Task =
Extract each line of the records below that contains the word "WebSocket".
[[ Source data, beginning ]]
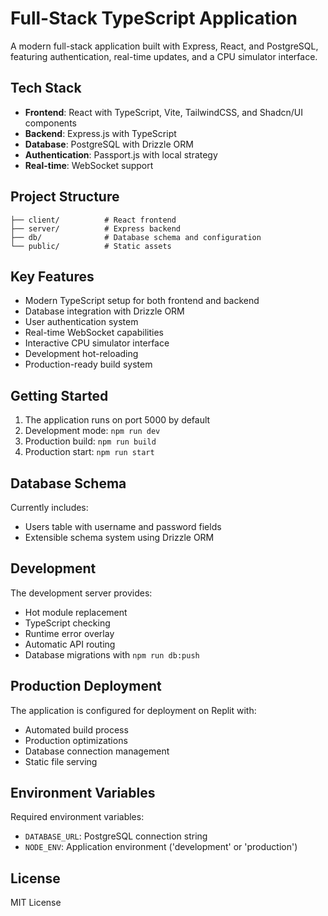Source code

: 
# Full-Stack TypeScript Application

A modern full-stack application built with Express, React, and PostgreSQL, featuring authentication, real-time updates, and a CPU simulator interface.

## Tech Stack

- **Frontend**: React with TypeScript, Vite, TailwindCSS, and Shadcn/UI components
- **Backend**: Express.js with TypeScript
- **Database**: PostgreSQL with Drizzle ORM
- **Authentication**: Passport.js with local strategy
- **Real-time**: WebSocket support

## Project Structure

```
├── client/          # React frontend
├── server/          # Express backend
├── db/              # Database schema and configuration
└── public/          # Static assets
```

## Key Features

- Modern TypeScript setup for both frontend and backend
- Database integration with Drizzle ORM
- User authentication system
- Real-time WebSocket capabilities
- Interactive CPU simulator interface
- Development hot-reloading
- Production-ready build system

## Getting Started

1. The application runs on port 5000 by default
2. Development mode: `npm run dev`
3. Production build: `npm run build`
4. Production start: `npm run start`

## Database Schema

Currently includes:
- Users table with username and password fields
- Extensible schema system using Drizzle ORM

## Development

The development server provides:
- Hot module replacement
- TypeScript checking
- Runtime error overlay
- Automatic API routing
- Database migrations with `npm run db:push`

## Production Deployment

The application is configured for deployment on Replit with:
- Automated build process
- Production optimizations
- Database connection management
- Static file serving

## Environment Variables

Required environment variables:
- `DATABASE_URL`: PostgreSQL connection string
- `NODE_ENV`: Application environment ('development' or 'production')

## License

MIT License
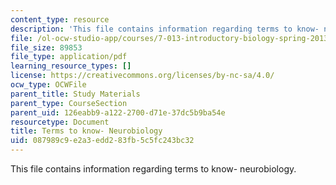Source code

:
 ```yaml
---
content_type: resource
description: 'This file contains information regarding terms to know- neurobiology. '
file: /ol-ocw-studio-app/courses/7-013-introductory-biology-spring-2013/087989c9e2a3edd283fb5c5fc243bc32_MIT7_013S12_Neurobiology.pdf
file_size: 89853
file_type: application/pdf
learning_resource_types: []
license: https://creativecommons.org/licenses/by-nc-sa/4.0/
ocw_type: OCWFile
parent_title: Study Materials
parent_type: CourseSection
parent_uid: 126eabb9-a122-2700-d71e-37dc5b9ba54e
resourcetype: Document
title: Terms to know- Neurobiology
uid: 087989c9-e2a3-edd2-83fb-5c5fc243bc32
---
```

This file contains information regarding terms to know- neurobiology. 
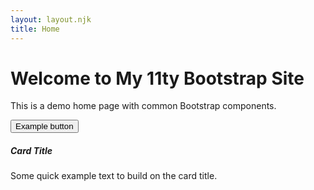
 ```yaml
---
layout: layout.njk
title: Home
---
```


<div class="p-5 mb-4 bg-primary rounded-3">
  <div class="container-fluid py-5">
    <h1 class="display-5 fw-bold">Welcome to My 11ty Bootstrap Site</h1>
    <p class="col-md-8 fs-4">This is a demo home page with common Bootstrap components.</p>
    <button class="btn btn-secondary btn-lg" type="button">Example button</button>
  </div>
</div>

<div class="row">
  <div class="col-md-4">
    <div class="card text-white bg-secondary mb-3">
      <div class="card-body">
        <h5 class="card-title">Card Title</h5>
        <p class="card-text">Some quick example text to build on the card title.</p>
      </div>
    </div>
  </div>
</div>
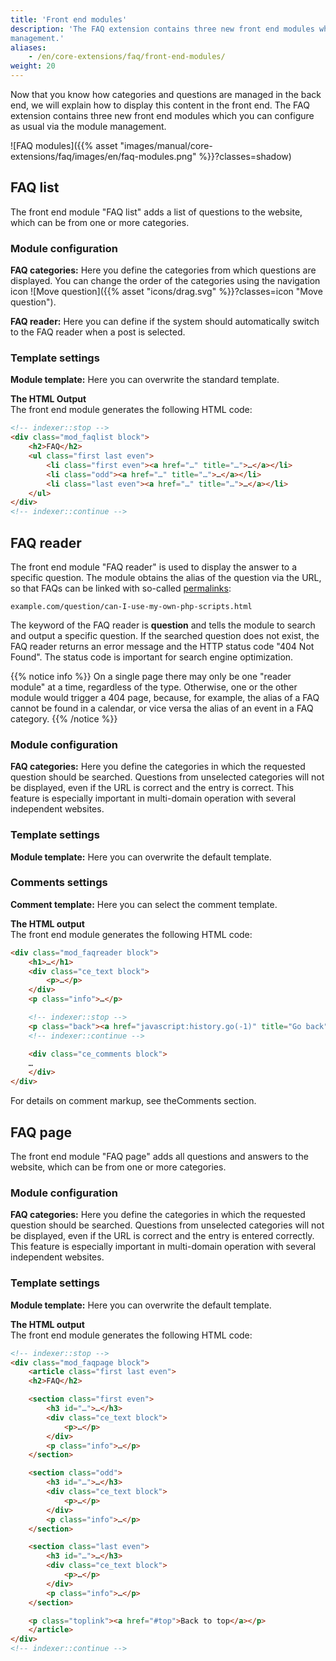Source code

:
 ```yaml
---
title: 'Front end modules'
description: 'The FAQ extension contains three new front end modules which you can configure as usual via the module 
management.'
aliases:
    - /en/core-extensions/faq/front-end-modules/
weight: 20
---
```


Now that you know how categories and questions are managed in the back end, we will explain how to display this content 
in the front end. The FAQ extension contains three new front end modules which you can configure as usual via the 
module management.

![FAQ modules]({{% asset "images/manual/core-extensions/faq/images/en/faq-modules.png" %}}?classes=shadow)


## FAQ list

The front end module "FAQ list" adds a list of questions to the website, which can be from one or more categories.


### Module configuration

**FAQ categories:** Here you define the categories from which questions are displayed. You can change the order of the 
categories using the navigation icon ![Move question]({{% asset "icons/drag.svg" %}}?classes=icon "Move question").

**FAQ reader:** Here you can define if the system should automatically switch to the FAQ reader when a post is selected.


### Template settings

**Module template:** Here you can overwrite the standard template.

**The HTML Output**  
The front end module generates the following HTML code:

```html
<!-- indexer::stop -->
<div class="mod_faqlist block">
    <h2>FAQ</h2>
    <ul class="first last even">
        <li class="first even"><a href="…" title="…">…</a></li>
        <li class="odd"><a href="…" title="…">…</a></li>
        <li class="last even"><a href="…" title="…">…</a></li>
    </ul>
</div>
<!-- indexer::continue -->
```


## FAQ reader

The front end module "FAQ reader" is used to display the answer to a specific question. The module obtains the alias of 
the question via the URL, so that FAQs can be linked with so-called [permalinks](https://en.wikipedia.org/wiki/Permalink):

`example.com/question/can-I-use-my-own-php-scripts.html`

The keyword of the FAQ reader is **question** and tells the module to search and output a specific question. If the 
searched question does not exist, the FAQ reader returns an error message and the HTTP status code "404 Not Found". 
The status code is important for search engine optimization.

{{% notice info %}}
On a single page there may only be one "reader module" at a time, regardless of the type. Otherwise, one or the other 
module would trigger a 404 page, because, for example, the alias of a FAQ cannot be found in a calendar, or vice versa 
the alias of an event in a FAQ category.
{{% /notice %}}


### Module configuration

**FAQ categories:** Here you define the categories in which the requested question should be searched. Questions from 
unselected categories will not be displayed, even if the URL is correct and the entry is correct. This feature is 
especially important in multi-domain operation with several independent websites.


### Template settings

**Module template:** Here you can overwrite the default template.


### Comments settings

**Comment template:** Here you can select the comment template.

**The HTML output**  
The front end module generates the following HTML code:

```html
<div class="mod_faqreader block">
    <h1>…</h1>
    <div class="ce_text block">
        <p>…</p> 
    </div>
    <p class="info">…</p>

    <!-- indexer::stop -->
    <p class="back"><a href="javascript:history.go(-1)" title="Go back">Go back</a></p>
    <!-- indexer::continue -->

    <div class="ce_comments block">
    …
    </div>
</div>
```

For details on comment markup, see theComments section.


## FAQ page

The front end module "FAQ page" adds all questions and answers to the website, which can be from one or more categories.


### Module configuration

**FAQ categories:** Here you define the categories in which the requested question should be searched. Questions from 
unselected categories will not be displayed, even if the URL is correct and the entry is entered correctly. This 
feature is especially important in multi-domain operation with several independent websites.


### Template settings

**Module template:** Here you can overwrite the default template.

**The HTML output**  
The front end module generates the following HTML code:

```html
<!-- indexer::stop -->
<div class="mod_faqpage block">
    <article class="first last even">
    <h2>FAQ</h2>

    <section class="first even">
        <h3 id="…">…</h3>
        <div class="ce_text block">
            <p>…</p>
        </div>
        <p class="info">…</p>
    </section>

    <section class="odd">
        <h3 id="…">…</h3>
        <div class="ce_text block">
            <p>…</p>
        </div>
        <p class="info">…</p>
    </section>

    <section class="last even">
        <h3 id="…">…</h3>
        <div class="ce_text block">
            <p>…</p>
        </div>
        <p class="info">…</p>
    </section>

    <p class="toplink"><a href="#top">Back to top</a></p>
    </article>
</div>
<!-- indexer::continue -->
```
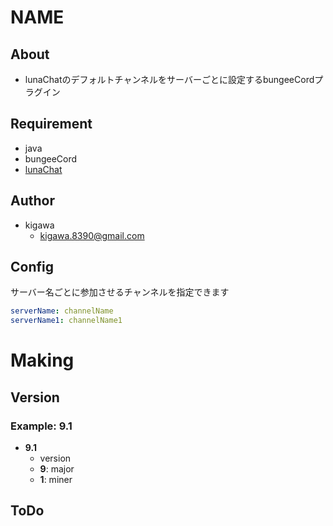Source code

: # NAME

## About

* lunaChatのデフォルトチャンネルをサーバーごとに設定するbungeeCordプラグイン

## Requirement

* java
* bungeeCord
* [lunaChat](https://github.com/ucchyocean/LunaChat)

## Author

* kigawa
    * kigawa.8390@gmail.com

## Config

サーバー名ごとに参加させるチャンネルを指定できます

```yaml
serverName: channelName
serverName1: channelName1
```

# Making

## Version

### Example: 9.1

* **9.1**
    * version
    * **9**: major
    * **1**: miner

## ToDo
[[ Source data, end ]]
Your response =
- **Real-time**: WebSocket support
- Real-time WebSocket capabilities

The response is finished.